Ada ungkapan bijak yang mengatakan, “Orang yang berangkat menuntut ilmu dan menyebarkan ilmu, identik dengan berangkat menuju Surga”. Ya, faktanya, diantara ibadah terbaik adalah menuntut dan menyebarkannya/menda’wahkan.

Guru adalah penda’wah nilai nilai agama dan kebudayaan. Ini dua nilai esensial dalam kehidupan umat manusia. Manusia tak bisa hidup tanpa kebudayaan dan tak bisa baik tanpa agama, walau tanpa agama masih bisa hidup.

Bagi para guru bila ingin gugur dosa maka mengajar dan mendidiklah dengan konsisten, tepat waktu, tepat target dan tepat pendekatan. Berbuat baik itu menggugurkan dosa, karena dosa akan meleleh oleh giat kebaikan.

Sahabat guru dimana pun berada. Jangan mampir kalau sudah saatnya jam mengajar, bisa jadi masuk Surganya mampir juga. Telat masuk ruang kelas bisa jadi sebuah dosa, anak menunggu. Jangan membuat mereka menunggu lama. Bisa jadi kita pun masuk Surga menunggu, kelak.

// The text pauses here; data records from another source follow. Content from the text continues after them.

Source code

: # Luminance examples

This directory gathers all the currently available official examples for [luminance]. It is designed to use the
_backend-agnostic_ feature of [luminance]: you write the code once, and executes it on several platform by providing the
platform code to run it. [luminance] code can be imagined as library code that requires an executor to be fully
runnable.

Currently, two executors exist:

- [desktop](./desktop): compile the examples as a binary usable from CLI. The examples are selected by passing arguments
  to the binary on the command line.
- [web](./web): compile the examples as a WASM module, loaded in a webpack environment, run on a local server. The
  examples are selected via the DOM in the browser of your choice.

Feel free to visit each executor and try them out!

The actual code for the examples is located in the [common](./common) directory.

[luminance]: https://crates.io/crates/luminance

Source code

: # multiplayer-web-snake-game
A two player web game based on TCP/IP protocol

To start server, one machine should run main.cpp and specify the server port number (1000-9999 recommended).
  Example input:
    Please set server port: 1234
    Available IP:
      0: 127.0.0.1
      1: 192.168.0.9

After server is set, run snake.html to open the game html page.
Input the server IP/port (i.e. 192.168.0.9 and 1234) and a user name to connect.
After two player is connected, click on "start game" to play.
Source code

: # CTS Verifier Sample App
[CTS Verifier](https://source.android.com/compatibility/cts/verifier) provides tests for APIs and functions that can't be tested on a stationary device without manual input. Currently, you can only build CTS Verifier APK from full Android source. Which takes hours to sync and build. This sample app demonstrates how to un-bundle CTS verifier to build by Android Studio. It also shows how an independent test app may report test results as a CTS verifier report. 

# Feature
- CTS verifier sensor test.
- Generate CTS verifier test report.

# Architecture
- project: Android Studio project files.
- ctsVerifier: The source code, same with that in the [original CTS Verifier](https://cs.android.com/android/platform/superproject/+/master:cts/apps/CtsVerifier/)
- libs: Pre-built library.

Sahabat guru yang baik, diantara hajatan terbaik umat manusia adalah hajatan mengajar dan mendidik. Mengapa? Karena hajatan mendidik dan mengajar adalah kerja para Nabi.

Tidaklah heran semua Nabi masuk Surga tanpa mampir, tanpa hisab. Bisa jadi guru guru terbaik dosa dosanya berguguran dan amalannya bertumbuhan. Surga merindukan kedatangannya, amiiin yra.